4 Short Stories and 1 Hypothetical
Not short stories in the sense of O. Henry or other gems packed into those literary anthologies you had to get for college courses (I’ve kept mine voluntarily). More like four stories that are short.
Story Number One: On Saturday I went to the Renaissance Festival with Bobby, Carly, and Matt. I decided not to dress up in my garb because then Bobby would be the only one in Danes (mmm…Dane Cook). We saw a man named Saffron Finch make a sandwich with his feet. Seriously! He washed his feet (with his feet), and made a sandwich complete with bologna (with that weird skin part removed…with his feet), lettuce, mayo (which he delicately applied with a knife), mustard, and then pickles (which he plunged his hairy foot into a big pickle jar to retrieve said pickle). Then a girl named Megan (not me) ate it.
Story Number Two: Also at the Renaissance Festival, we were walking around and a bee flew into my eye. I was wearing sunglasses and it flew up under them and was walking around on my eyelashes! Oddly enough, I calmly told everyone to look at what was happening and then allowed it to fly away.
Hypothetical Story Number Two: Had that bee been a spider…I was walking around the Renaissance Festival and a spider somehow got into my eye. I ripped my sunglasses off, threw them at the nearest person, and dug my eyeball out in an attempt to get the spider out of my eye. Unfortunately, I removed my eye from its socket, which allowed the spider access to my skull. I promptly died from a heart attack.
Story Number Three: After the Renaissance Festival Bobby and I decided to go out to eat. We pulled into the parking lot of Quaker Steak & Lube (I got over my aversion to eating somewhere with the word "Lube" in its title) and I noticed the car in front of us was a black Bonneville. Every time I see a black Bonneville I worry that it’s Ken’s car. This car also had the first three letters of his license plate (DYA) and clutter in the backseat. Great. I told Bobby that there was a possibility that Ken might be there and he asked if I wanted to eat somewhere else. I decided that I wasn’t going to let the possibility of Ken being there ruin my dinner. As it would happen, Ken was sitting at the bar (by himself, ha!) watching the Ohio State football game (???…He’s a Michigan fan…???). The waitress sat us in direct view of the bar, but I had my back to him. I got very shaky and angry and couldn’t eat at first.
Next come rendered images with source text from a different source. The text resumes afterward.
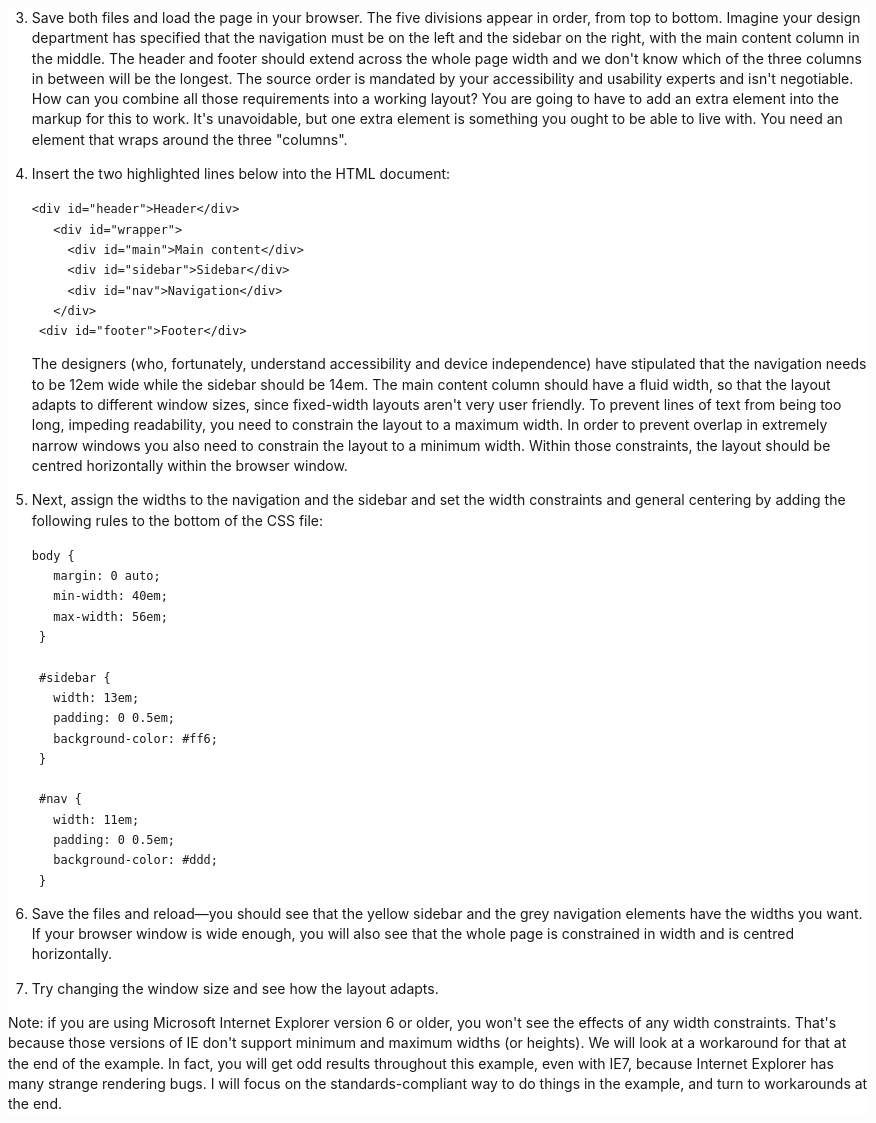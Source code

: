3.  Save both files and load the page in your browser. The five divisions appear in order, from top to bottom. Imagine your design department has specified that the navigation must be on the left and the sidebar on the right, with the main content column in the middle. The header and footer should extend across the whole page width and we don't know which of the three columns in between will be the longest. The source order is mandated by your accessibility and usability experts and isn't negotiable. How can you combine all those requirements into a working layout? You are going to have to add an extra element into the markup for this to work. It's unavoidable, but one extra element is something you ought to be able to live with. You need an element that wraps around the three "columns".

4.  Insert the two highlighted lines below into the HTML document:

        <div id="header">Header</div>
           <div id="wrapper">
             <div id="main">Main content</div>
             <div id="sidebar">Sidebar</div>
             <div id="nav">Navigation</div>
           </div>
         <div id="footer">Footer</div>

    The designers (who, fortunately, understand accessibility and device independence) have stipulated that the navigation needs to be 12em wide while the sidebar should be 14em. The main content column should have a fluid width, so that the layout adapts to different window sizes, since fixed-width layouts aren't very user friendly. To prevent lines of text from being too long, impeding readability, you need to constrain the layout to a maximum width. In order to prevent overlap in extremely narrow windows you also need to constrain the layout to a minimum width. Within those constraints, the layout should be centred horizontally within the browser window.

5.  Next, assign the widths to the navigation and the sidebar and set the width constraints and general centering by adding the following rules to the bottom of the CSS file:

        body {
           margin: 0 auto;
           min-width: 40em;
           max-width: 56em;
         }

         #sidebar {
           width: 13em;
           padding: 0 0.5em;
           background-color: #ff6;
         }

         #nav {
           width: 11em;
           padding: 0 0.5em;
           background-color: #ddd;
         }

6.  Save the files and reload—you should see that the yellow sidebar and the grey navigation elements have the widths you want. If your browser window is wide enough, you will also see that the whole page is constrained in width and is centred horizontally.

7.  Try changing the window size and see how the layout adapts.

Note: if you are using Microsoft Internet Explorer version 6 or older, you won't see the effects of any width constraints. That's because those versions of IE don't support minimum and maximum widths (or heights). We will look at a workaround for that at the end of the example. In fact, you will get odd results throughout this example, even with IE7, because Internet Explorer has many strange rendering bugs. I will focus on the standards-compliant way to do things in the example, and turn to workarounds at the end.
I went to the bathroom and on my way back I saw him lean back in his barstool, take his baseball hat off, and run his fingers through his hair…or rather what’s left of it! Seeing that he’s starting to show his age and knowing that I had a sweet, considerate, and handsome young man back at my table made me feel better and I had some fried pickles. He must have noticed me at some point because when we left he wasn’t at the bar anymore, but his car was still there.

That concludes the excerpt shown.